Escuchémoslo: «Los ideales que siempre han brillado delante de mí y que me llenan de la alegría de vivir son la bondad, la belleza y la verdad». En esta confesión, no formula una filosofía individual: expresa una fidelidad. Habita en su alma —nos dice sin ambages— la tríada que iluminó el mundo ideal de la Grecia clásica; tríada que sería retomada siglos después por los escolásticos en sus trascendentales del ser, y que aún resonaría con fuerza en el pensamiento ilustrado de Kant. Belleza y verdad, verdad y belleza, un binomio que ya se asociaba a las matemáticas en el mundo antiguo. En la filosofía platónica, las matemáticas se concebían como una vía hacia ambas, pues revelaban el orden, la proporción y la armonía del universo. No en vano, el Instituto de Estudios Avanzados de Princeton, donde trabajaba Einstein y donde tantos otros grandes matemáticos y físicos del siglo XX han desplegado su genio, lleva como lema «Verdad y Belleza».
Hoy, sin embargo, la verdad parece haber perdido su prestigio. No es la primera vez que se ve obstaculizada. A lo largo de los siglos, ha tenido que abrirse paso entre prejuicios, mentiras, supersticiones, sofismas y fanatismos. Pero hoy afronta algo diferente: ha dejado de contar. En esta llamada era de la posverdad, nuestro modo de pensar se ha trastocado. La observación es relegada por la impresión; el hecho, desmentido por la opinión; la evidencia cede ante la creencia; la inmediatez sustituye a la reflexión; la consigna, al argumento; la narrativa, al análisis. No se trata de mentir —el mentiroso, al menos, teme una verdad que puede delatarlo—, sino de actuar como si la verdad no existiera, o no importara. Las redes sociales amplifican el fenómeno, favoreciendo lo viral frente a lo veraz, y ofreciendo a cada cual su propia versión de los hechos. No hace falta ocultar la verdad, ni ir contra ella; basta con no prestarle atención. Así, poco a poco, la verdad va desvaneciéndose, y nosotros, casi sin darnos cuenta, vamos aprendiendo a vivir sin ella.

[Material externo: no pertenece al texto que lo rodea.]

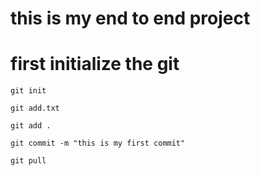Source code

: # this is my end to end project

# first initialize the git

```
git init
```


```
git add.txt

git add .

```


```
git commit -m "this is my first commit"
```

```
git pull

```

En este clima de posverdad, las matemáticas mantienen viva una idea radical: que las afirmaciones pueden ser verdaderas o falsas, y que lo verdadero puede distinguirse de lo falso mediante un razonamiento preciso y riguroso. El matemático se rige por un principio ineludible: no se puede afirmar sin demostrar. Lo estableció Euclides en sus magistrales Elementos hace más de dos mil años. El matemático puede intuir, imaginar, conjeturar o aventurar hipótesis, pero nada alcanza rango de verdad sin demostración. Por más evidencias que las respalden, ni la conjetura de Goldbach ni la hipótesis de Riemann pueden aceptarse todavía como verdaderas.
En ese rigor extremo se fundamenta el carácter intemporal de la verdad matemática. El teorema de Pitágoras sigue siendo cierto. No así la explicación de Hipócrates de la enfermedad como un desequilibrio entre sangre, flema, bilis negra y amarilla.
Esta exigente relación del matemático con la verdad acaba formando en él una manera particular de mirar, de pensar y de estar en el mundo, que —proyectada más allá del aula, la mesa de estudio o el despacho— puede ser especialmente valiosa en tiempos difíciles. Einstein dio un ejemplo admirable de cómo un pensamiento forjado en la búsqueda de la verdad puede iluminar cuando se proyecta hacia el mundo. Hoy, como siempre, hay necesidad de verdad. Y esa necesidad no puede satisfacerse si nadie la cuida. Lo escribió con claridad la filósofa francesa Simone Weil: «No hay posibilidad alguna de satisfacer en un pueblo la necesidad de verdad si para ello no pueden encontrarse hombres que la amen».